Nenhum respondeu. A professora deu-lhes um par de minutos antes de os pressionar novamente.
 - Que se passa? Qual é a vergonha afinal? John, vamos lá. O Diogo não vai iniciar. Que aconteceu nas férias? Desembucha que eu não tenho o dia todo, e ao contrário de vocês dois, não tenho um anjinho da guarda a fazer desaparecer as minhas faltas.
 - O John beijou-me e basicamente não sei falar disso e ele também não disse nada e é estranho como isto me está a fazer sentir.
 - Só agora?!
Nenhum dos dois esperava aquela reacção.
 - Como assim, só agora?
Mais uma vez falavam a uma única voz.
 - Pensava que já tinham passado da fase do primeiro beijo há algum tempo.
Não houve uma resposta da parte deles, mas a surpresa era evidente nos seus rostos. Ela resolveu explicar.
 - Vocês são o par perfeito, meninos, a todos os níveis. Salta à vista dos pouquíssimos que percebem. Eu tinha a idade do John quando tive a minha primeira namorada. E naquele tempo as coisas eram bem piores que hoje, se bem que confesso-vos, continua a ser estranho na cabeça de muita gente.

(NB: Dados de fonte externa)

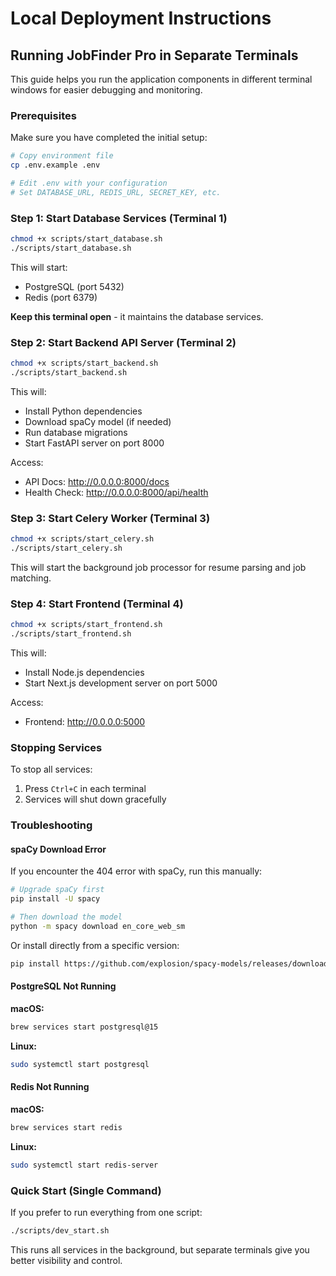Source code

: 
# Local Deployment Instructions

## Running JobFinder Pro in Separate Terminals

This guide helps you run the application components in different terminal windows for easier debugging and monitoring.

### Prerequisites

Make sure you have completed the initial setup:
```bash
# Copy environment file
cp .env.example .env

# Edit .env with your configuration
# Set DATABASE_URL, REDIS_URL, SECRET_KEY, etc.
```

### Step 1: Start Database Services (Terminal 1)

```bash
chmod +x scripts/start_database.sh
./scripts/start_database.sh
```

This will start:
- PostgreSQL (port 5432)
- Redis (port 6379)

**Keep this terminal open** - it maintains the database services.

### Step 2: Start Backend API Server (Terminal 2)

```bash
chmod +x scripts/start_backend.sh
./scripts/start_backend.sh
```

This will:
- Install Python dependencies
- Download spaCy model (if needed)
- Run database migrations
- Start FastAPI server on port 8000

Access:
- API Docs: http://0.0.0.0:8000/docs
- Health Check: http://0.0.0.0:8000/api/health

### Step 3: Start Celery Worker (Terminal 3)

```bash
chmod +x scripts/start_celery.sh
./scripts/start_celery.sh
```

This will start the background job processor for resume parsing and job matching.

### Step 4: Start Frontend (Terminal 4)

```bash
chmod +x scripts/start_frontend.sh
./scripts/start_frontend.sh
```

This will:
- Install Node.js dependencies
- Start Next.js development server on port 5000

Access:
- Frontend: http://0.0.0.0:5000

### Stopping Services

To stop all services:
1. Press `Ctrl+C` in each terminal
2. Services will shut down gracefully

### Troubleshooting

#### spaCy Download Error

If you encounter the 404 error with spaCy, run this manually:

```bash
# Upgrade spaCy first
pip install -U spacy

# Then download the model
python -m spacy download en_core_web_sm
```

Or install directly from a specific version:
```bash
pip install https://github.com/explosion/spacy-models/releases/download/en_core_web_sm-3.7.1/en_core_web_sm-3.7.1-py3-none-any.whl
```

#### PostgreSQL Not Running

**macOS:**
```bash
brew services start postgresql@15
```

**Linux:**
```bash
sudo systemctl start postgresql
```

#### Redis Not Running

**macOS:**
```bash
brew services start redis
```

**Linux:**
```bash
sudo systemctl start redis-server
```

### Quick Start (Single Command)

If you prefer to run everything from one script:
```bash
./scripts/dev_start.sh
```

This runs all services in the background, but separate terminals give you better visibility and control.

Se antes estavam com um ar de surpresa, este intensificou-se e passou a choque.
 - Que foi? A professora directora de turma não pode gostar de lamber carpete, é?
A expressão aliviou a tensão, colocando um sorriso no rosto de todos, antes de ela continuar.
 - Vivo com a Vânia há anos. Quase cinco anos, na verdade. A minha primeira namorada chamava-se Diana. Não durou mais que seis meses, mas foi estranho, intenso e difícil. Diogo, tu já antes eras posto de lado e provocado. Isso vai voltar a acontecer, sabes? Mas tu és o que és. Não é uma escolha. É simplesmente aquilo que vocês são. Vocês são fortes e inteligentes. Não vos vou obrigar a nada, óbvio. Mas, se querem o conselho de alguém que já viveu isso mais do que vocês, não deixem de ser felizes pelo que o resto pensa.
 - Quem mais pensa como você sobre nós?
 - O Carlos de informática e o José de História. Tanto quanto sei mais ninguém. Não se preocupem nem com os adultos nem com os adolescentes. Aproveitem. Agora desapareçam da minha frente e vão vocês conversar um com o outro. Estão dispensados da tarde, eu trato disso. Não iam aparecer de qualquer das formas, portanto é melhor assim. Eu trato do assunto.
 - Obrigado, professora.
 - O meu nome é Ema fora das aulas, entendido? Nós três vamos voltar a falar. Agora desapareçam. Não se esqueçam dos trabalhos de casa.
Diogo fez um meio sorriso.
 - Como se nós os fizéssemos alguma vez, Ema.
Novo sorriso partilhado entre todos.
 - Entendam-se.
Eles saíram e foram para o café. Havia uma conversa a ter.